▶ [What the task requires]
The reply should contain all the data below, repeated exactly, and none of the images.

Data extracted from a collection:
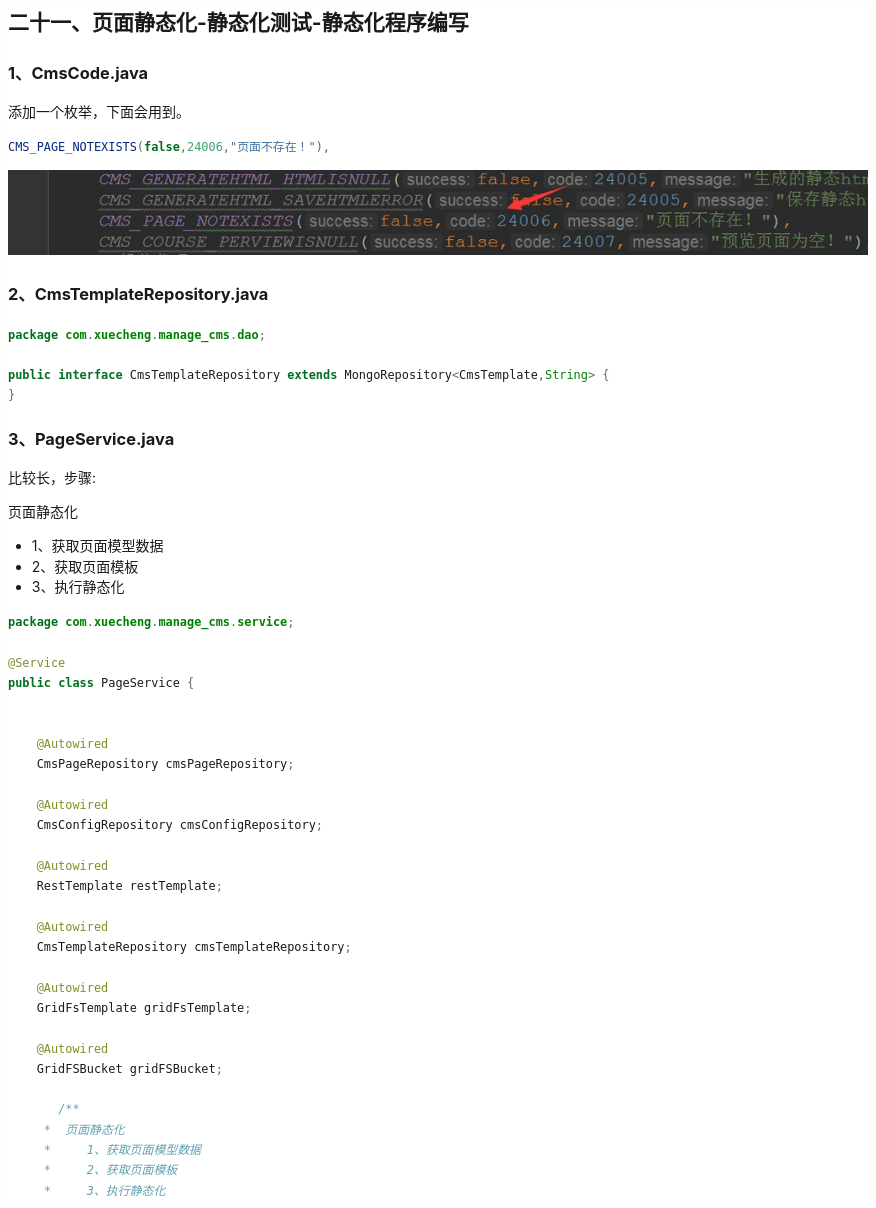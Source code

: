## 二十一、页面静态化-静态化测试-静态化程序编写

### 1、CmsCode.java

添加一个枚举，下面会用到。

```java
CMS_PAGE_NOTEXISTS(false,24006,"页面不存在！"),
```

![1558018476086](assets/1558018476086.png)

### 2、CmsTemplateRepository.java

```java
package com.xuecheng.manage_cms.dao;

public interface CmsTemplateRepository extends MongoRepository<CmsTemplate,String> {
}

```

### 3、PageService.java

比较长，步骤:

 页面静态化
*   1、获取页面模型数据
*   2、获取页面模板
*   3、执行静态化

```java
package com.xuecheng.manage_cms.service;

@Service
public class PageService {


    @Autowired
    CmsPageRepository cmsPageRepository;

    @Autowired
    CmsConfigRepository cmsConfigRepository;

    @Autowired
    RestTemplate restTemplate;

    @Autowired
    CmsTemplateRepository cmsTemplateRepository;

    @Autowired
    GridFsTemplate gridFsTemplate;

    @Autowired
    GridFSBucket gridFSBucket;

       /**
     *  页面静态化
     *     1、获取页面模型数据
     *     2、获取页面模板
     *     3、执行静态化
```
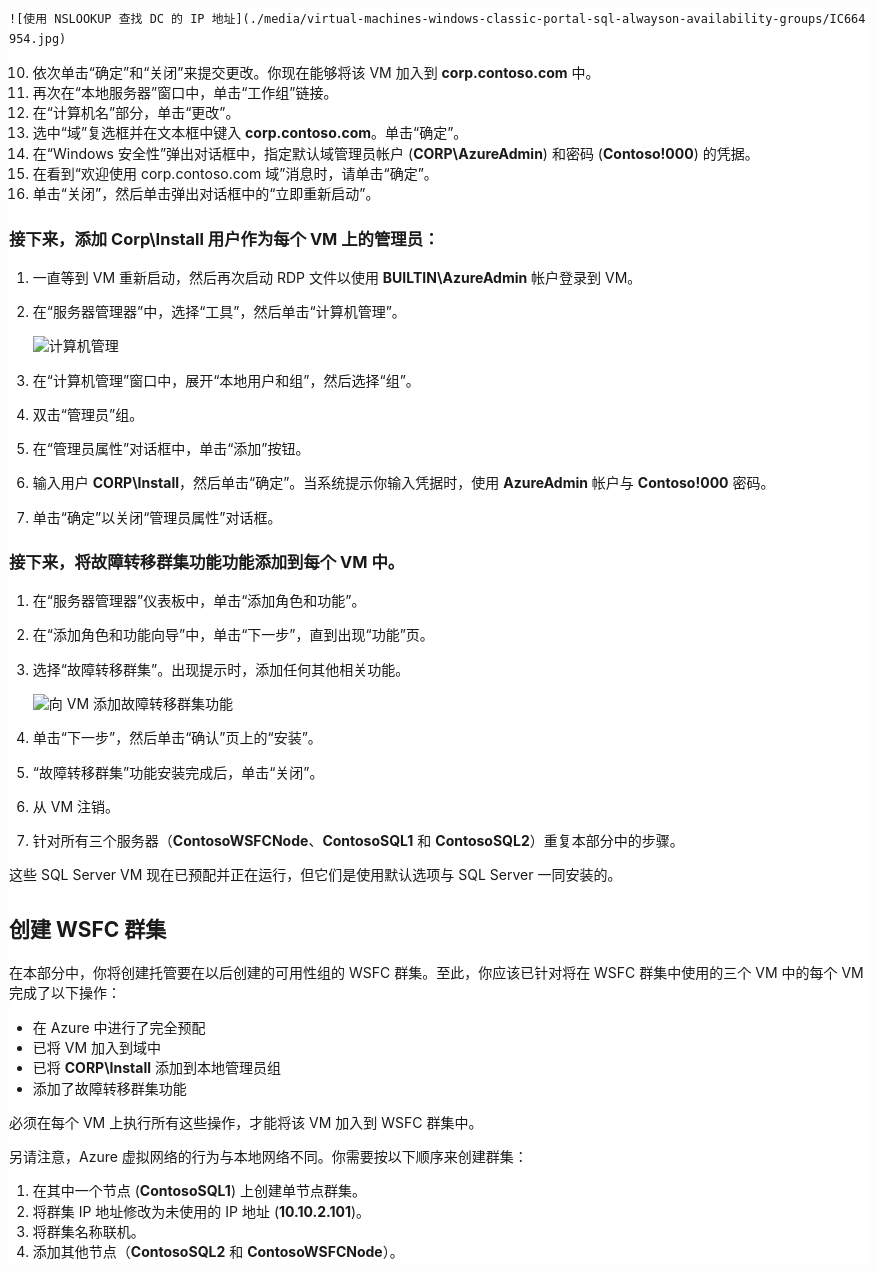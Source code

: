     ![使用 NSLOOKUP 查找 DC 的 IP 地址](./media/virtual-machines-windows-classic-portal-sql-alwayson-availability-groups/IC664954.jpg)  

10. 依次单击“确定”和“关闭”来提交更改。你现在能够将该 VM 加入到 **corp.contoso.com** 中。
11. 再次在“本地服务器”窗口中，单击“工作组”链接。
12. 在“计算机名”部分，单击“更改”。
13. 选中“域”复选框并在文本框中键入 **corp.contoso.com**。单击“确定”。
14. 在“Windows 安全性”弹出对话框中，指定默认域管理员帐户 \(**CORP\\AzureAdmin**\) 和密码 \(**Contoso!000**\) 的凭据。
15. 在看到“欢迎使用 corp.contoso.com 域”消息时，请单击“确定”。
16. 单击“关闭”，然后单击弹出对话框中的“立即重新启动”。

### 接下来，添加 Corp\\Install 用户作为每个 VM 上的管理员：
1. 一直等到 VM 重新启动，然后再次启动 RDP 文件以使用 **BUILTIN\\AzureAdmin** 帐户登录到 VM。
2. 在“服务器管理器”中，选择“工具”，然后单击“计算机管理”。
   
    ![计算机管理](./media/virtual-machines-windows-classic-portal-sql-alwayson-availability-groups/IC784630.png)  

3. 在“计算机管理”窗口中，展开“本地用户和组”，然后选择“组”。
4. 双击“管理员”组。
5. 在“管理员属性”对话框中，单击“添加”按钮。
6. 输入用户 **CORP\\Install**，然后单击“确定”。当系统提示你输入凭据时，使用 **AzureAdmin** 帐户与 **Contoso!000** 密码。
7. 单击“确定”以关闭“管理员属性”对话框。

### 接下来，将**故障转移群集**功能功能添加到每个 VM 中。
1. 在“服务器管理器”仪表板中，单击“添加角色和功能”。
2. 在“添加角色和功能向导”中，单击“下一步”，直到出现“功能”页。
3. 选择“故障转移群集”。出现提示时，添加任何其他相关功能。
   
    ![向 VM 添加故障转移群集功能](./media/virtual-machines-windows-classic-portal-sql-alwayson-availability-groups/IC784631.png)  

4. 单击“下一步”，然后单击“确认”页上的“安装”。
5. “故障转移群集”功能安装完成后，单击“关闭”。
6. 从 VM 注销。
7. 针对所有三个服务器（**ContosoWSFCNode**、**ContosoSQL1** 和 **ContosoSQL2**）重复本部分中的步骤。

这些 SQL Server VM 现在已预配并正在运行，但它们是使用默认选项与 SQL Server 一同安装的。

## 创建 WSFC 群集
在本部分中，你将创建托管要在以后创建的可用性组的 WSFC 群集。至此，你应该已针对将在 WSFC 群集中使用的三个 VM 中的每个 VM 完成了以下操作：

* 在 Azure 中进行了完全预配
* 已将 VM 加入到域中
* 已将 **CORP\\Install** 添加到本地管理员组
* 添加了故障转移群集功能

必须在每个 VM 上执行所有这些操作，才能将该 VM 加入到 WSFC 群集中。

另请注意，Azure 虚拟网络的行为与本地网络不同。你需要按以下顺序来创建群集：

1. 在其中一个节点 \(**ContosoSQL1**\) 上创建单节点群集。
2. 将群集 IP 地址修改为未使用的 IP 地址 \(**10.10.2.101**\)。
3. 将群集名称联机。
4. 添加其他节点（**ContosoSQL2** 和 **ContosoWSFCNode**）。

▶ [Worked solution]
Source code

:## 二十一、页面静态化-静态化测试-静态化程序编写

### 1、CmsCode.java

添加一个枚举，下面会用到。

```java
CMS_PAGE_NOTEXISTS(false,24006,"页面不存在！"),
```

![1558018476086](assets/1558018476086.png)

### 2、CmsTemplateRepository.java

```java
package com.xuecheng.manage_cms.dao;

public interface CmsTemplateRepository extends MongoRepository<CmsTemplate,String> {
}

```

### 3、PageService.java

比较长，步骤:

 页面静态化
*   1、获取页面模型数据
*   2、获取页面模板
*   3、执行静态化

```java
package com.xuecheng.manage_cms.service;

@Service
public class PageService {


    @Autowired
    CmsPageRepository cmsPageRepository;

    @Autowired
    CmsConfigRepository cmsConfigRepository;

    @Autowired
    RestTemplate restTemplate;

    @Autowired
    CmsTemplateRepository cmsTemplateRepository;

    @Autowired
    GridFsTemplate gridFsTemplate;

    @Autowired
    GridFSBucket gridFSBucket;

       /**
     *  页面静态化
     *     1、获取页面模型数据
     *     2、获取页面模板
     *     3、执行静态化
```
Source code

:     ![使用 NSLOOKUP 查找 DC 的 IP 地址](./media/virtual-machines-windows-classic-portal-sql-alwayson-availability-groups/IC664954.jpg)  

10. 依次单击“确定”和“关闭”来提交更改。你现在能够将该 VM 加入到 **corp.contoso.com** 中。
11. 再次在“本地服务器”窗口中，单击“工作组”链接。
12. 在“计算机名”部分，单击“更改”。
13. 选中“域”复选框并在文本框中键入 **corp.contoso.com**。单击“确定”。
14. 在“Windows 安全性”弹出对话框中，指定默认域管理员帐户 \(**CORP\\AzureAdmin**\) 和密码 \(**Contoso!000**\) 的凭据。
15. 在看到“欢迎使用 corp.contoso.com 域”消息时，请单击“确定”。
16. 单击“关闭”，然后单击弹出对话框中的“立即重新启动”。

### 接下来，添加 Corp\\Install 用户作为每个 VM 上的管理员：
1. 一直等到 VM 重新启动，然后再次启动 RDP 文件以使用 **BUILTIN\\AzureAdmin** 帐户登录到 VM。
2. 在“服务器管理器”中，选择“工具”，然后单击“计算机管理”。
   
    ![计算机管理](./media/virtual-machines-windows-classic-portal-sql-alwayson-availability-groups/IC784630.png)  

3. 在“计算机管理”窗口中，展开“本地用户和组”，然后选择“组”。
4. 双击“管理员”组。
5. 在“管理员属性”对话框中，单击“添加”按钮。
6. 输入用户 **CORP\\Install**，然后单击“确定”。当系统提示你输入凭据时，使用 **AzureAdmin** 帐户与 **Contoso!000** 密码。
7. 单击“确定”以关闭“管理员属性”对话框。

### 接下来，将**故障转移群集**功能功能添加到每个 VM 中。
1. 在“服务器管理器”仪表板中，单击“添加角色和功能”。
2. 在“添加角色和功能向导”中，单击“下一步”，直到出现“功能”页。
3. 选择“故障转移群集”。出现提示时，添加任何其他相关功能。
   
    ![向 VM 添加故障转移群集功能](./media/virtual-machines-windows-classic-portal-sql-alwayson-availability-groups/IC784631.png)  

4. 单击“下一步”，然后单击“确认”页上的“安装”。
5. “故障转移群集”功能安装完成后，单击“关闭”。
6. 从 VM 注销。
7. 针对所有三个服务器（**ContosoWSFCNode**、**ContosoSQL1** 和 **ContosoSQL2**）重复本部分中的步骤。

这些 SQL Server VM 现在已预配并正在运行，但它们是使用默认选项与 SQL Server 一同安装的。

## 创建 WSFC 群集
在本部分中，你将创建托管要在以后创建的可用性组的 WSFC 群集。至此，你应该已针对将在 WSFC 群集中使用的三个 VM 中的每个 VM 完成了以下操作：

* 在 Azure 中进行了完全预配
* 已将 VM 加入到域中
* 已将 **CORP\\Install** 添加到本地管理员组
* 添加了故障转移群集功能

必须在每个 VM 上执行所有这些操作，才能将该 VM 加入到 WSFC 群集中。

另请注意，Azure 虚拟网络的行为与本地网络不同。你需要按以下顺序来创建群集：

1. 在其中一个节点 \(**ContosoSQL1**\) 上创建单节点群集。
2. 将群集 IP 地址修改为未使用的 IP 地址 \(**10.10.2.101**\)。
3. 将群集名称联机。
4. 添加其他节点（**ContosoSQL2** 和 **ContosoWSFCNode**）。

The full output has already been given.